Ricgraph scripts can be found in various places:
- Directory harvest: scripts for harvesting sources and inserting the results in Ricgraph. Documentation for these scripts.
- Directory import_export: scripts to export items from Ricgraph. Documentation for these scripts (this file).
- Directory enhance: scripts for finding and enriching items from Ricgraph. Documentation for these scripts (this file).
- The module code ricgraph.py can be found in directory ricgraph.
- The code for Ricgraph Explorer can be found in directory ricgraph_explorer.
- Documentation for writing your own scripts.
All code is documented and hints to use it can be found in the source files.
Return to main README.md file.
To construct a Ricgraph from a csv file, use the script construct_ricgraph_from_csv.py. You can find this script in the directory import_export.
Nodes and edges are inserted with Ricgraph calls. That means, that nodes are inserted in pairs connected by an edge. Person-root nodes cannot be inserted with this script, they will be created whenever necessary. If a node in the nodes import file is not connected to another node by an edge in de the edge import file, it will not be created. This is due to the way Ricgraph works.
This script is different compared to Import nodes and edges from a csv file, raw version and Export nodes and edges to a csv file, raw version, since the "raw" scripts import and export with Cypher queries.
Usage:
construct_ricgraph_from_csv.py [options]
Options:
--empty_ricgraph <yes|no>
'yes': Ricgraph will be emptied before importing.
'no': Ricgraph will not be emptied before importing.
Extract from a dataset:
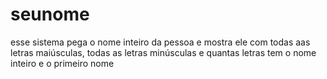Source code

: # seunome
esse sistema pega o nome inteiro da pessoa e mostra ele com todas aas letras maiúsculas, todas as letras minúsculas e quantas letras tem o nome inteiro e o primeiro nome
If this option is not present, the script will prompt the user
what to do.
--filename <filename>
Import nodes and edges from a csv file starting with <filename>.
The file with nodes is <filename>-nodes.csv.
The file with edges is <filename>-edges.csv.
The import file containing nodes should be a csv file. At least the following columns should be present:
- name
- category
- value
Other fields that may be present:
- All fields in parameter ricgraph_properties_additional in the Ricgraph initialization file, but not the fields source_event and history_event.
The import file containing edges should be a csv file containing exactly four columns:
- name_from, value_from: the from node for the edge.
- name_to, value_to: the to node for the edge.
To import nodes and edges from a csv file, use the script ricgraph_import_raw_from_csv.py. You can find this script in the directory import_export.
This is a "raw" import, because person-root nodes are also imported, as are the connections between e.g. an ORCID node and its person-root node. When you do the import, all nodes and edges will be inserted directly in the graph database backend using a Cypher query. That means that no checking is done at all if the resulting nodes and edges conform to the "Ricgraph model". This may result in a graph not consistent with the Ricgraph model. Due to this, Ricgraph Explorer may not work as expected.
This script forms a pair with Export nodes and edges to a csv file, raw version.
Usage:
ricgraph_import_raw_from_csv.py [options]
Options:
--empty_ricgraph <yes|no>
'yes': Ricgraph will be emptied before importing.
'no': Ricgraph will not be emptied before importing.
If this option is not present, the script will prompt the user
what to do.
--filename <filename>
Import nodes and edges from a csv file starting with <filename>.
The file with nodes is <filename>-nodes.csv.
The file with edges is <filename>-edges.csv.
The import file containing nodes should be a csv file. At least the following columns should be present:
- name
- category
- value
- _key
Other fields that may be present:
- The remaining fields in parameter ricgraph_properties_hidden in the Ricgraph initialization file.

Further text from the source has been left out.